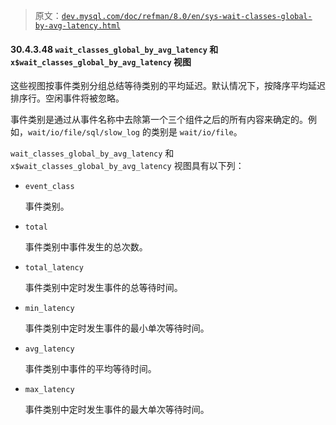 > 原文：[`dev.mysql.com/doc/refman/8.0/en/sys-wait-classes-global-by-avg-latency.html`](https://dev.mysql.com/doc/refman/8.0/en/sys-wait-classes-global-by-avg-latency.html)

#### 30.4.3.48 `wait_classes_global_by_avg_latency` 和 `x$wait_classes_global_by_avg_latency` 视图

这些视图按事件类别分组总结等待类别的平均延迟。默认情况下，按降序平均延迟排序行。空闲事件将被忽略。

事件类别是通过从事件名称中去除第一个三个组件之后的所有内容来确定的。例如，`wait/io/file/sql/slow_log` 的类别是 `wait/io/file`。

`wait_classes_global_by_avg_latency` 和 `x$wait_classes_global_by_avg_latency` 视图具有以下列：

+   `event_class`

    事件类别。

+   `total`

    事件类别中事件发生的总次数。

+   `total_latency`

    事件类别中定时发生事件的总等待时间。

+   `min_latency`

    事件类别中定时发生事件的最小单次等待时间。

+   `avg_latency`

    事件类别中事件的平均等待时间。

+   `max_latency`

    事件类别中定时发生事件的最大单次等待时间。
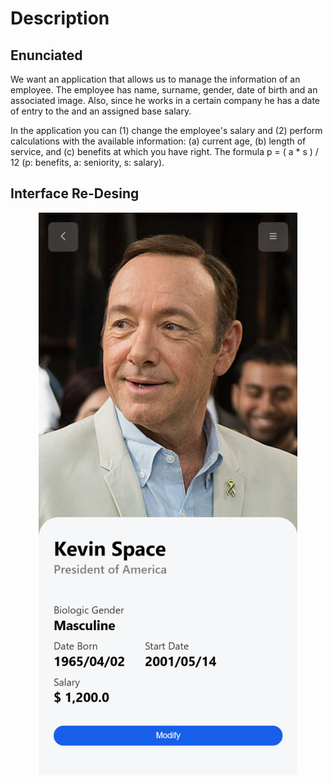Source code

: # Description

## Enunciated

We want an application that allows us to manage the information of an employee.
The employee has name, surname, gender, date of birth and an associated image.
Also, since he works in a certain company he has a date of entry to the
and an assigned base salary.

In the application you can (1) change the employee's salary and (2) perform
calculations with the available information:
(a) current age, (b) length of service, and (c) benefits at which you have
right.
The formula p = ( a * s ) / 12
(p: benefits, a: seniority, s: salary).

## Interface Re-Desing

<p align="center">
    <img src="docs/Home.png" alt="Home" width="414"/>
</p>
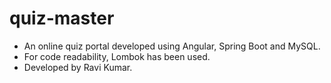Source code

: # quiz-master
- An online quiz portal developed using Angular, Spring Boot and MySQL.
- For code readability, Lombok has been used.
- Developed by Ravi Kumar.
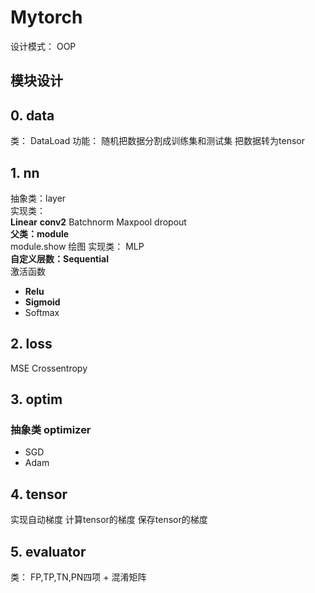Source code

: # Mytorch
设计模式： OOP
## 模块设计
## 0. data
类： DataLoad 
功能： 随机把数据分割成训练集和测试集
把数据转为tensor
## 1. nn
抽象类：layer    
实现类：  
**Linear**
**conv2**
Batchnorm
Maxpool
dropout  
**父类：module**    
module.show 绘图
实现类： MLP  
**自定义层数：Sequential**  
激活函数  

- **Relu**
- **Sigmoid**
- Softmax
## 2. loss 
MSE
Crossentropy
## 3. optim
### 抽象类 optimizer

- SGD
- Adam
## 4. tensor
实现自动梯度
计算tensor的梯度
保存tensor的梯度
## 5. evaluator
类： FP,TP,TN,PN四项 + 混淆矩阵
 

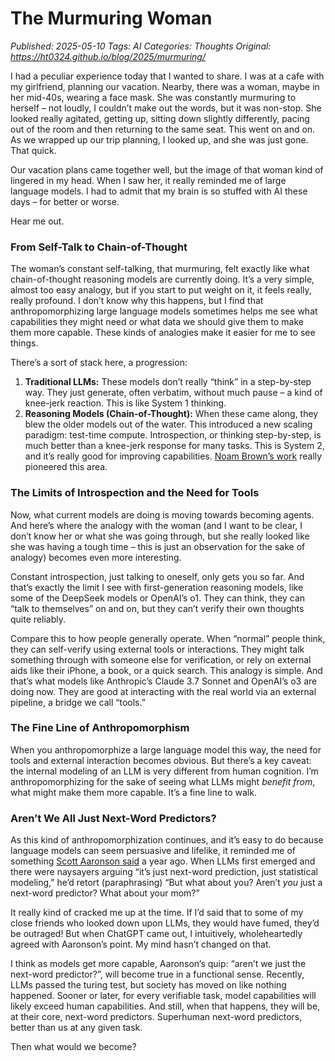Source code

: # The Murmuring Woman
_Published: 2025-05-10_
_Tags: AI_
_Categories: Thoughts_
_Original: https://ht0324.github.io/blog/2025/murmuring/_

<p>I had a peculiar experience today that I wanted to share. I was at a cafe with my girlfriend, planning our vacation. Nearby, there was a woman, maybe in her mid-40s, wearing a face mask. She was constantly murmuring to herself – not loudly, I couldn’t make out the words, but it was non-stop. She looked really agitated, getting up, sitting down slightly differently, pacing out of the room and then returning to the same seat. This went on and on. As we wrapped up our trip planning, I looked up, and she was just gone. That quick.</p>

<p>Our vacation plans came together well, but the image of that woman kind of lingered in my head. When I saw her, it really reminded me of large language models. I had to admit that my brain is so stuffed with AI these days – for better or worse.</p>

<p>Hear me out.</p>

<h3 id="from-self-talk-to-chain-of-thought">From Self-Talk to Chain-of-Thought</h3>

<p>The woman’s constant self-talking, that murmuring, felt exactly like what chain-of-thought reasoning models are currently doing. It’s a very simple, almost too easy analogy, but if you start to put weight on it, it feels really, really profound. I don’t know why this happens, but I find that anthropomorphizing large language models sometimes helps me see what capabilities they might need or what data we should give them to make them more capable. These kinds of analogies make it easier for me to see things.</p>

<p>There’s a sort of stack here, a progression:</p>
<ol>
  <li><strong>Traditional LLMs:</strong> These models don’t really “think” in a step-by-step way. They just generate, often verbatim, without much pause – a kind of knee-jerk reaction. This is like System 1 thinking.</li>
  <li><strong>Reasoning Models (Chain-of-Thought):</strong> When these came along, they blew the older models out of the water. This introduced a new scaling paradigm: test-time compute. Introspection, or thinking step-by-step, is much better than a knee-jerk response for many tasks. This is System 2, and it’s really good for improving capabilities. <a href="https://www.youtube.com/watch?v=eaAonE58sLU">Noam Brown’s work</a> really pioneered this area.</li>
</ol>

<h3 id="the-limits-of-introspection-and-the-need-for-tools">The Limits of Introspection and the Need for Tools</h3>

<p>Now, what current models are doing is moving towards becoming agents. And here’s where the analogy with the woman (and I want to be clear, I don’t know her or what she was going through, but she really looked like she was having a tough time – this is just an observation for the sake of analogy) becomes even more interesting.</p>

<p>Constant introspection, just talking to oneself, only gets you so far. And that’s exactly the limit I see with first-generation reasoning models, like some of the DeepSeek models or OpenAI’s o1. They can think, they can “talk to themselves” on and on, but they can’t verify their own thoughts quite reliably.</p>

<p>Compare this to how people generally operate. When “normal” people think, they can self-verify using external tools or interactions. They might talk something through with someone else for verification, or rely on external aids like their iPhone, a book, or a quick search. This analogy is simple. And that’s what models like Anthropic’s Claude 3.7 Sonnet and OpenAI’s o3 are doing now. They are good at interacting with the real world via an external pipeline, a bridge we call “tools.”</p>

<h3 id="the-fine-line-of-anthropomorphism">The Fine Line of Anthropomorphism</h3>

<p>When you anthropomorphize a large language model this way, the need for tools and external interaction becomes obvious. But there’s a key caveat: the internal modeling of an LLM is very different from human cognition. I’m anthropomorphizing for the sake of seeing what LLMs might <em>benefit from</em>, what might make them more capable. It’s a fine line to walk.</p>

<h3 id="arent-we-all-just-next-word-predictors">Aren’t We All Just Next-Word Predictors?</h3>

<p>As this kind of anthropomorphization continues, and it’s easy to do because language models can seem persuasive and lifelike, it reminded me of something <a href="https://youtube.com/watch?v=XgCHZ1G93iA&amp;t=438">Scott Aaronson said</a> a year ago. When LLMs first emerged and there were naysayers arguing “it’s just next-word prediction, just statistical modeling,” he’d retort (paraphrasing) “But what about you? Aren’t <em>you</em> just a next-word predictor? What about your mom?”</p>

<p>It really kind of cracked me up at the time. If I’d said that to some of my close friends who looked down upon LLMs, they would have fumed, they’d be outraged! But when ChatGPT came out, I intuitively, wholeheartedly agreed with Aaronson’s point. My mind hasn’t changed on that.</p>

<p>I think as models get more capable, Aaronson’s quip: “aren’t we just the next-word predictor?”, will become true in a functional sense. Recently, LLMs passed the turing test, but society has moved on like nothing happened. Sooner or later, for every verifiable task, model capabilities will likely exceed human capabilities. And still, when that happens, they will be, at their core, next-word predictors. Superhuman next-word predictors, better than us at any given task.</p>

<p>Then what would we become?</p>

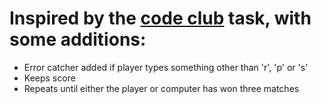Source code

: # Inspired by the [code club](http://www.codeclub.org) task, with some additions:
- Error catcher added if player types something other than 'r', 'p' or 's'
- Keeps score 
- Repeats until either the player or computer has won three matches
---
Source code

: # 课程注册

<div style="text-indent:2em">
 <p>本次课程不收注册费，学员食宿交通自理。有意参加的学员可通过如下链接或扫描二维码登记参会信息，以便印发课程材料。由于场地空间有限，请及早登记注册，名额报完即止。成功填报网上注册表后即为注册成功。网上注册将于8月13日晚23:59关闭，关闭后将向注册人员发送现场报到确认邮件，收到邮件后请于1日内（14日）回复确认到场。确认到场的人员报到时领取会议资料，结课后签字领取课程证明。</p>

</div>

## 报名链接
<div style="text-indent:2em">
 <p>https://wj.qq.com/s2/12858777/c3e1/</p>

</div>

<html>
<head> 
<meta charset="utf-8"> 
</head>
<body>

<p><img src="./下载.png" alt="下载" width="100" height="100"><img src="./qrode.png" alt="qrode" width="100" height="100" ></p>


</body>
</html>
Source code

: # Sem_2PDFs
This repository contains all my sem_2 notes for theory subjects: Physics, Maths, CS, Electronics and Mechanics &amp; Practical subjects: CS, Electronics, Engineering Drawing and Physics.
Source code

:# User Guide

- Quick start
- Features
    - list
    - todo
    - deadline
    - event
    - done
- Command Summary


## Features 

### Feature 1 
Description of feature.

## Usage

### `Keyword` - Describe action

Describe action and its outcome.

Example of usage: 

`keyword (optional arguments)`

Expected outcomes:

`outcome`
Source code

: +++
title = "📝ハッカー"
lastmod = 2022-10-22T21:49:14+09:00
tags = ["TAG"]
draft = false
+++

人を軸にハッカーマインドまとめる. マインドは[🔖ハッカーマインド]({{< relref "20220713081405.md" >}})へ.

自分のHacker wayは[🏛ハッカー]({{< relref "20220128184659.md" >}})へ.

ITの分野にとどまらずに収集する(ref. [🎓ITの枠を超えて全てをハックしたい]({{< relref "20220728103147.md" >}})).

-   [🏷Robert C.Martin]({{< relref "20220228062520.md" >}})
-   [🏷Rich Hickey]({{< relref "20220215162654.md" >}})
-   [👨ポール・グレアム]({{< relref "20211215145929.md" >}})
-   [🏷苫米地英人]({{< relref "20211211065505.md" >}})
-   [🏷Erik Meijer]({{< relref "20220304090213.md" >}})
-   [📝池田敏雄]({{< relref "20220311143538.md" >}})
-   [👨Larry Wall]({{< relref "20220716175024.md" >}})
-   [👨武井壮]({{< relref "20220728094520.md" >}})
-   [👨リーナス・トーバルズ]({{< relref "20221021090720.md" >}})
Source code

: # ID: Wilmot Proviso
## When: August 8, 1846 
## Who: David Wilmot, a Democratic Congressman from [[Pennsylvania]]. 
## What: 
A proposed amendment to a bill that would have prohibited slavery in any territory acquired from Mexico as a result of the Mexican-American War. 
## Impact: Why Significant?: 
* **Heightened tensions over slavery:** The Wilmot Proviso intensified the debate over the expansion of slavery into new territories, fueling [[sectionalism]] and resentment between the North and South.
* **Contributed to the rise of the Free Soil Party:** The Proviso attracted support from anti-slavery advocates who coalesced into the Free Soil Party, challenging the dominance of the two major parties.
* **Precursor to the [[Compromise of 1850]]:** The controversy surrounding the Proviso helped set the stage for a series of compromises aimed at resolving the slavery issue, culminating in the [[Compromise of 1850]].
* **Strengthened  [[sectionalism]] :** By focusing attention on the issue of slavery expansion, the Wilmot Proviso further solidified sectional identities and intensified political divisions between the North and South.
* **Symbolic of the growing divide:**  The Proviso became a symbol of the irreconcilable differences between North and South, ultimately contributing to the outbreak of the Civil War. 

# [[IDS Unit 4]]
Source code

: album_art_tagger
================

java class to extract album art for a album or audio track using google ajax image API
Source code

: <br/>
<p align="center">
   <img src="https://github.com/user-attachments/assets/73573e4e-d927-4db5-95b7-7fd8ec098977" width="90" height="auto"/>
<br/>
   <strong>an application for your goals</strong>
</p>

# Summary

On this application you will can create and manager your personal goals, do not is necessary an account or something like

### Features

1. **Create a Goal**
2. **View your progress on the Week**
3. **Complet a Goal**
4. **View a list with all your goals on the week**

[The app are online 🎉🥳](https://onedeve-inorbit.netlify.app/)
...
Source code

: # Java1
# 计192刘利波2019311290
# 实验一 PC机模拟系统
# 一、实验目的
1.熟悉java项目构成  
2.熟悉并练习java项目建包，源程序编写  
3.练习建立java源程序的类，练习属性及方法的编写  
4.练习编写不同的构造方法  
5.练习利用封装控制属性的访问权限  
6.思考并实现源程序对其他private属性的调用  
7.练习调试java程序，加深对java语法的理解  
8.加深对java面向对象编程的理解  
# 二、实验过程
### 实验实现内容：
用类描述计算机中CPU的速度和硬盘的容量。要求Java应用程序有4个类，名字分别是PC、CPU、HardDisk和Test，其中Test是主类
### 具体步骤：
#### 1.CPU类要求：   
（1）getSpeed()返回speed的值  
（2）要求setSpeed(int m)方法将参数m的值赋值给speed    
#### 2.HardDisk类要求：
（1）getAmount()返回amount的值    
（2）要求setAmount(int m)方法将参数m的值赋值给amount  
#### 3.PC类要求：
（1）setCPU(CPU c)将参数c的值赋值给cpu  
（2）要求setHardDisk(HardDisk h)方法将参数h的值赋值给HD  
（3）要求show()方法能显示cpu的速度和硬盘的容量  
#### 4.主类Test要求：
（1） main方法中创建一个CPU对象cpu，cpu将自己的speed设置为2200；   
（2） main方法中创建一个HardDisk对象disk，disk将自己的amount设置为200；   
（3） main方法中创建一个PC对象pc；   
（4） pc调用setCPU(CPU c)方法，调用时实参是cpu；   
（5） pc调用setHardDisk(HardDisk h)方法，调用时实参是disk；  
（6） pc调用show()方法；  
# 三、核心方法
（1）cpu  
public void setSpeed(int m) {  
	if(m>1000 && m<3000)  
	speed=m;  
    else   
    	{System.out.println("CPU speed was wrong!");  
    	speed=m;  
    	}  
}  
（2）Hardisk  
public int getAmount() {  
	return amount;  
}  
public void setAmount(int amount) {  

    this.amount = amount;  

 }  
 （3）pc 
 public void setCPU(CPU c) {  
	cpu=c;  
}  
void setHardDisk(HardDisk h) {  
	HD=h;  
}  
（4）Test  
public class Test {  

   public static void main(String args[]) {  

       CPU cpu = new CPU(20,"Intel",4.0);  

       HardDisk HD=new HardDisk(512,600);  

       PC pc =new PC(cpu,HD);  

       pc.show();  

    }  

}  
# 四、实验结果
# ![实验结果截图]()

REQUIRED WORK. Copy exactly the lines of the entries above from the one containing "(p: benefits, a: seniority, s: salary)." through the one containing "- An online". Both end lines count; pictures do not.

EXPECTED ANSWER.
(p: benefits, a: seniority, s: salary).

## Interface Re-Desing

<p align="center">
    <img src="docs/Home.png" alt="Home" width="414"/>
</p>
Source code

: # quiz-master
- An online quiz portal developed using Angular, Spring Boot and MySQL.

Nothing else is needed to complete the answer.